The ccpA conidial protein was discovered through proteomic profiling of the conidial surface (Voltersen2018). This protein is suggested to contribute to properties of the conidial cell wall and to limit recognition of resting conidia.

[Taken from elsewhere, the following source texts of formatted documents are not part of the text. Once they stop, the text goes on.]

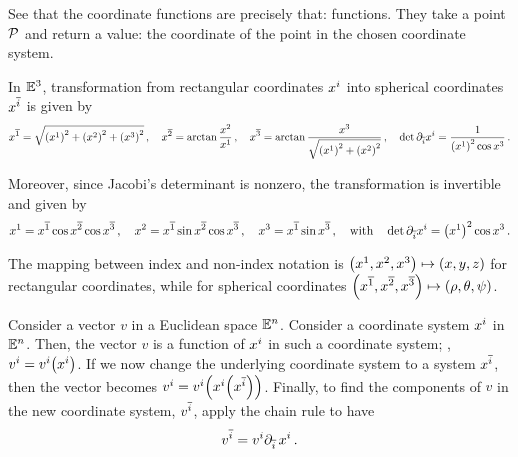 \begin{note}
  See that the coordinate functions are precisely that: functions. They take a point $\point P$ and return a value: the coordinate of the point in the chosen coordinate system.  
\end{note}


\begin{example}
  In $\mathbb{E}^{3}$, transformation from rectangular coordinates $\tvec\pos i$ into spherical coordinates $\atvec\pos i$ is given by
  \begin{equation}\label{eq:rectangulartosphericaltransformation}
    \atvec\pos 1 = \sqrt{\parens{\tvec\pos 1}^2 + \parens{\tvec\pos 2}^2 + \parens{\tvec\pos 3}^2}    \,, \quad
    \atvec\pos 2 = \arctan\dfrac{\tvec\pos 2}{\tvec\pos 1}                                            \,, \quad
    \atvec\pos 3 = \arctan\dfrac{\tvec\pos 3}{\sqrt{\parens{\tvec\pos 1}^2 + \parens{\tvec\pos 2}^2}} \,, \quad
    \det\aipd i\tvec\pos i = \dfrac{1}{\parens{\tvec\pos 1}^2\cos\tvec\pos 3}                         \,.
  \end{equation}
  
  Moreover, since Jacobi's determinant is nonzero, the transformation is invertible and given by
  \begin{equation*}
    \tvec\pos 1 = \atvec\pos 1\cos\atvec\pos 2\cos\atvec\pos 3      \,,\quad
    \tvec\pos 2 = \atvec\pos 1\sin\atvec\pos 2\cos\atvec\pos 3      \,,\quad
    \tvec\pos 3 = \atvec\pos 1\sin\atvec\pos 3                      \,,\quad\text{with}\quad
    \det\aipd i\tvec\pos i = \parens{\tvec\pos 1}^2\cos\tvec\pos 3  \,.
  \end{equation*}
\end{example}

\begin{remark}
  The mapping between index and non-index notation is $\tuple{\tvec\pos 1,\tvec\pos 2,\tvec\pos 3}\mapsto\tuple{\xpos,\ypos,\zpos}$ for rectangular coordinates, while for spherical coordinates $\tuple{\atvec\pos 1, \atvec\pos 2, \atvec\pos 3}\mapsto\tuple{\sxpos,\sypos,\szpos}$.
\end{remark}

\begin{remark}
    Consider a vector $v$ in a Euclidean space $\mathbb{E}^{n}$. Consider a coordinate system $\tvec\pos i$ in $\mathbb{E}^{n}$. Then, the vector $v$ is a function of $\tvec\pos i$ in such a coordinate system; \viz, $\tvec vi = \tvec vi\vat{\tvec\pos i}$. If we now change the underlying coordinate system to a system $\atvec\pos i$, then the vector becomes $\tvec vi = \tvec vi\vat{\tvec\pos i\vat{\atvec\pos i}}$. Finally, to find the components of $v$ in the new coordinate system, $\atvec vi$, apply the chain rule to have
    \begin{equation*}
      \atvec vi = \tvec vi\aipd i\,\tvec\pos i\,.
    \end{equation*}
\end{remark}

ccpA knockout affects 4h swollen conidia activation of human moDCs as measured by TNF output.
| Condition | Number |
|---|---|
| Media | 1-3 |
| ccpA 0h | 4-6 |
| ccpA 4h | 7-9 |
| alp1 0h | 10-12 |
| alp1 4h | 13 |
| W72310 0h | 16-18 |
| pyrG 0h fixed | 19-21 |
| DZym (10\(\mu\)g/ml) | 22-23 |
| Zym (10\(\mu\)g/ml) | 24-25 |
| LPS (250 ng/ml) | 26-27 |
Example gating
Begin by importing the gMFI table exported from flowjo.
#Import the dataset
df <- read_csv("C:/Users/gv272/University of Exeter/Cook, Peter - Projects/E08 Asp strains/E08 Data and analysis/E08_002/E08_02 gMFI.csv")
dfw <- df %>%
pivot_longer(cols=c(2:9), names_to="Marker", values_to="gMFI")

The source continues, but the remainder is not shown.